To disable the Contributor Insights rules for AWS PrivateLink using the console

  1. Open the Amazon VPC console at https://console.aws.amazon.com/vpc/.

  2. In the navigation pane, choose Endpoint services.

  3. Select your endpoint service.

  4. On the Contributor Insights tab, choose Disable all to disable all rules. Alternatively, expand the Rules panel, select the rules to disable, and then choose Actions, Disable rule

  5. When prompted for confirmation, choose Disable.

To disable the Contributor Insights rules for AWS PrivateLink using the AWS CLI

Use the disable-insight-rules command to disable a rule.

Delete Contributor Insights rules

Use the following procedures to delete the built-in rules for AWS PrivateLink using either the AWS Management Console or the AWS CLI. After you delete a rule, it stops collecting contributor data and we delete the existing contributor data.
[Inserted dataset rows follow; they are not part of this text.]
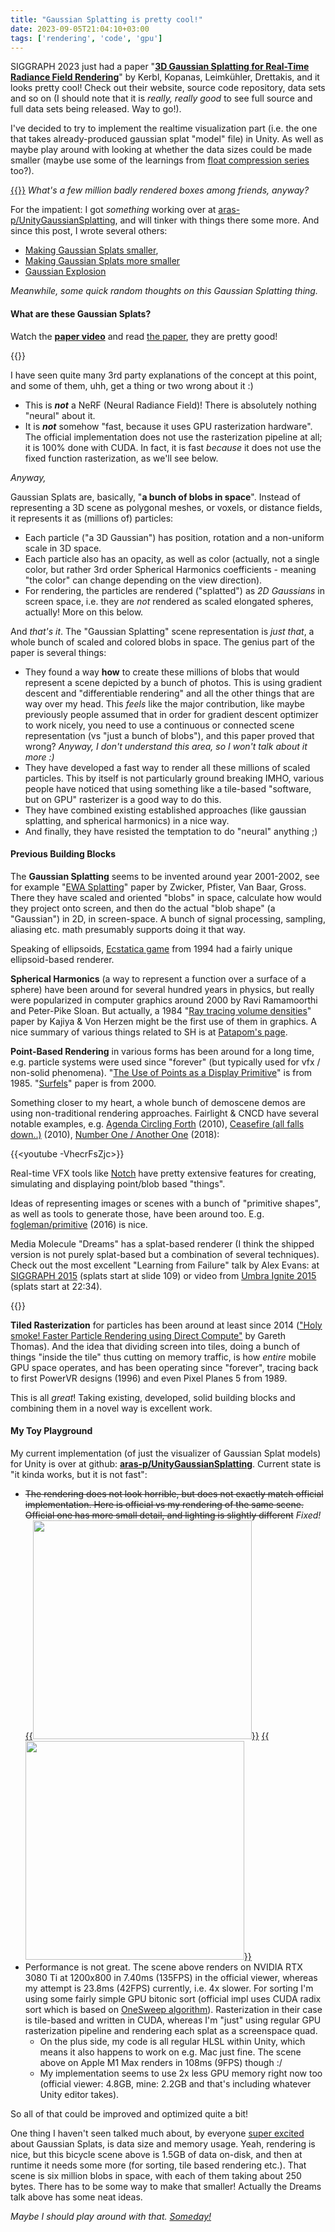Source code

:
 ```yaml
---
title: "Gaussian Splatting is pretty cool!"
date: 2023-09-05T21:04:10+03:00
tags: ['rendering', 'code', 'gpu']
---
```


SIGGRAPH 2023 just had a paper "[**3D Gaussian Splatting for Real-Time Radiance Field Rendering**](https://repo-sam.inria.fr/fungraph/3d-gaussian-splatting/)"
by Kerbl, Kopanas, Leimkühler, Drettakis, and it looks
pretty cool! Check out their website, source code repository, data sets and so on (I should note that
it is *really, really good* to see full source and full data sets being released. Way to go!).

I've decided to try to implement the realtime visualization part (i.e. the one that takes
already-produced gaussian splat "model" file) in Unity. As well as maybe play around with looking at
whether the data sizes could be made smaller (maybe use some of the learnings from
[float compression series](/blog/2023/01/29/Float-Compression-0-Intro/) too?).


[{{<imgright src="/img/blog/2023/gaussian-splat/gs-bike-initial.jpg" width="300px">}}](/img/blog/2023/gaussian-splat/gs-bike-initial.jpg)
*What's a few million badly rendered boxes among friends, anyway?*

For the impatient: I got *something* working over at [aras-p/UnityGaussianSplatting](https://github.com/aras-p/UnityGaussianSplatting), and will tinker with things there some more. And since this post, I wrote several others:
- [Making Gaussian Splats smaller](/blog/2023/09/13/Making-Gaussian-Splats-smaller/),
- [Making Gaussian Splats more smaller](/blog/2023/09/27/Making-Gaussian-Splats-more-smaller/)
- [Gaussian Explosion](/blog/2023/12/08/Gaussian-explosion/)


*Meanwhile, some quick random thoughts on this Gaussian Splatting thing.*

#### What are these Gaussian Splats?

Watch the [**paper video**](https://www.youtube.com/watch?v=T_kXY43VZnk) and read
[the paper](https://repo-sam.inria.fr/fungraph/3d-gaussian-splatting/), they are pretty good!

{{<youtube T_kXY43VZnk>}}

I have seen quite many 3rd party explanations of the concept at this point, and some of them, uhh, get a thing or
two wrong about it :)

- This is ***not*** a NeRF (Neural Radiance Field)! There is absolutely nothing "neural" about it.
- It is ***not*** somehow "fast, because it uses GPU rasterization hardware". The official implementation does not
  use the rasterization pipeline at all; it is 100% done with CUDA. In fact, it is fast *because* it does not use
  the fixed function rasterization, as we'll see below.

*Anyway,*

Gaussian Splats are, basically, "**a bunch of blobs in space**". Instead of representing a 3D scene as
polygonal meshes, or voxels, or distance fields, it represents it as (millions of) particles:

- Each particle ("a 3D Gaussian") has position, rotation and a non-uniform scale in 3D space.
- Each particle also has an opacity, as well as color (actually, not a single color, but rather
  3rd order Spherical Harmonics coefficients - meaning "the color" can change depending on the view direction).
- For rendering, the particles are rendered ("splatted") as *2D Gaussians* in screen space, i.e. they
  are *not* rendered as scaled elongated spheres, actually! More on this below.

And *that's it*. The "Gaussian Splatting" scene representation is *just that*, a whole bunch of scaled and colored
blobs in space. The genius part of the paper is several things:

- They found a way **how** to create these millions of blobs that would represent a scene depicted by a bunch of
  photos. This is using gradient descent and "differentiable rendering" and all the other things that are way
  over my head. This *feels* like the major contribution, like maybe previously people assumed that in order
  for gradient descent optimizer to work nicely, you need to use a continuous or connected scene representation (vs
  "just a bunch of blobs"), and this paper proved that wrong? *Anyway, I don't understand this area, so I won't talk
  about it more :)*
- They have developed a fast way to render all these millions of scaled particles. This by itself is not particularly
  ground breaking IMHO, various people have noticed that using something like a tile-based "software, but on GPU"
  rasterizer is a good way to do this.
- They have combined existing established approaches (like gaussian splatting, and spherical harmonics)
  in a nice way.
- And finally, they have resisted the temptation to do "neural" anything ;)

#### Previous Building Blocks

The **Gaussian Splatting** seems to be invented around year 2001-2002, see for example "[EWA Splatting](https://www.cs.umd.edu/~zwicker/publications/EWASplatting-TVCG02.pdf)" paper by Zwicker, Pfister, Van Baar, Gross.
There they have scaled and oriented "blobs" in space, calculate how would they project onto screen, and then
do the actual "blob shape" (a "Gaussian") in 2D, in screen-space. A bunch of signal processing, sampling, aliasing etc.
math presumably supports doing it that way.

Speaking of ellipsoids, [Ecstatica game](https://www.youtube.com/watch?v=dnOXk3QJWN8) from 1994 had a fairly
unique ellipsoid-based renderer.

**Spherical Harmonics** (a way to represent a function over a surface of a sphere) have been around
for several hundred years in physics, but really were popularized in computer graphics around 2000
by Ravi Ramamoorthi and Peter-Pike Sloan. But actually, a 1984 "[Ray tracing volume densities](https://dl.acm.org/doi/abs/10.1145/964965.808594)" paper by Kajiya & Von Herzen might be the first use of them in graphics.
A nice summary of various things related to SH is at [Patapom's page](https://patapom.com/blog/SHPortal/).

**Point-Based Rendering** in various forms has been around for a long time, e.g. particle systems were used since
"forever" (but typically used for vfx / non-solid phenomena).
"[The Use of Points as a Display Primitive](https://graphics.stanford.edu/papers/points/)" is from 1985.
"[Surfels](https://www.cs.umd.edu/~zwicker/projectpages/Surfels-SIG00.html)" paper is from 2000.

Something closer
to my heart, a whole bunch of demoscene demos are using non-traditional rendering approaches. Fairlight & CNCD
have several notable examples, e.g.
[Agenda Circling Forth](https://www.youtube.com/watch?v=-VhecrFsZjc) (2010),
[Ceasefire (all falls down..)](https://www.youtube.com/watch?v=NaPPHUt4K34) (2010),
[Number One / Another One](https://www.youtube.com/watch?v=LyXwmt0EZig) (2018):

{{<youtube -VhecrFsZjc>}}

Real-time VFX tools like [Notch](https://www.notch.one/) have pretty extensive features for creating, simulating
and displaying point/blob based "things".

Ideas of representing images or scenes with a bunch of "primitive shapes", as well as tools to generate those, have
been around too. E.g. [fogleman/primitive](https://github.com/fogleman/primitive) (2016) is nice.

Media Molecule "Dreams" has a splat-based renderer (I think the shipped version is not purely splat-based
but a combination of several techniques). Check out the most excellent "Learning from Failure" talk by Alex Evans:
at [SIGGRAPH 2015](https://advances.realtimerendering.com/s2015/#_TESSELLATION_IN_CALL) (splats start at slide 109)
or video from [Umbra Ignite 2015](https://youtu.be/u9KNtnCZDMI?t=1354) (splats start at 22:34).

{{<youtube u9KNtnCZDMI>}}

**Tiled Rasterization** for particles has been around at least since 2014 (["Holy smoke! Faster Particle Rendering
using Direct Compute"](https://github.com/GPUOpen-LibrariesAndSDKs/GPUParticles11) by Gareth Thomas). And the idea
that dividing screen into tiles, doing a bunch of things "inside the tile" thus cutting on memory traffic,
is how *entire* mobile GPU space operates, and has been operating since "forever", tracing back to first PowerVR
designs (1996) and even Pixel Planes 5 from 1989.

This is all *great*! Taking existing, developed, solid building blocks and combining them in a novel way is excellent
work.


#### My Toy Playground

My current implementation (of just the visualizer of Gaussian Splat models) for Unity is over at github:
[**aras-p/UnityGaussianSplatting**](https://github.com/aras-p/UnityGaussianSplatting). Current state is "it kinda
works, but it is not fast":

* ~~The rendering does not look horrible, but does not exactly match official implementation. Here is official vs
  my rendering of the same scene. Official one has more small detail, and lighting is slightly different~~  _Fixed!_ \
  [{{<img src="/img/blog/2023/gaussian-splat/gs-bike-official.jpg" width="350px">}}](/img/blog/2023/gaussian-splat/gs-bike-official.jpg)
  [{{<img src="/img/blog/2023/gaussian-splat/gs-bike-mine02.jpg" width="350px">}}](/img/blog/2023/gaussian-splat/gs-bike-mine02.jpg)
* Performance is not great. The scene above renders on NVIDIA RTX 3080 Ti at 1200x800 in 7.40ms (135FPS) in
  the official viewer, whereas my attempt is 23.8ms (42FPS) currently, i.e. 4x slower. For sorting
  I'm using some fairly simple GPU bitonic sort (official impl uses CUDA radix sort which is
  based on [OneSweep algorithm](https://arxiv.org/abs/2206.01784)). Rasterization in their case is tile-based and written in CUDA,
  whereas I'm "just" using regular GPU rasterization pipeline and rendering each splat as a screenspace quad.
  * On the plus side, my code is all regular HLSL within Unity, which means it also happens to work on e.g.
    Mac just fine. The scene above on Apple M1 Max renders in 108ms (9FPS) though :/
  * My implementation seems to use 2x less GPU memory right now too (official viewer: 4.8GB, mine: 2.2GB and that's
    including whatever Unity editor takes).

 So all of that could be improved and optimized quite a bit!

 One thing I haven't seen talked much about, by everyone [super excited](https://www.youtube.com/watch?v=SbXmGgJePsk)
 about Gaussian Splats, is data size and memory usage. Yeah, rendering is nice, but this bicycle scene above is
 1.5GB of data on-disk, and then at runtime it needs some more (for sorting, tile based rendering etc.).
 That scene is six million blobs in space, with each of them taking about 250 bytes. There has to be some
 way to make that smaller! Actually the Dreams talk above has some neat ideas.

 *Maybe I should play around with that. [Someday!](/blog/2023/09/13/Making-Gaussian-Splats-smaller/)*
To delete Contributor Insights rules for AWS PrivateLink using the console

  1. Open the CloudWatch console at https://console.aws.amazon.com/cloudwatch/.

  2. In the navigation pane, choose Insights, Contributor Insights.

  3. Expand the Rules panel and select the rules.

  4. Choose Actions, Delete rule.

  5. When prompted for confirmation, choose Delete.

To delete Contributor Insights rules for AWS PrivateLink using the AWS CLI

Use the delete-insight-rules command to delete a rule.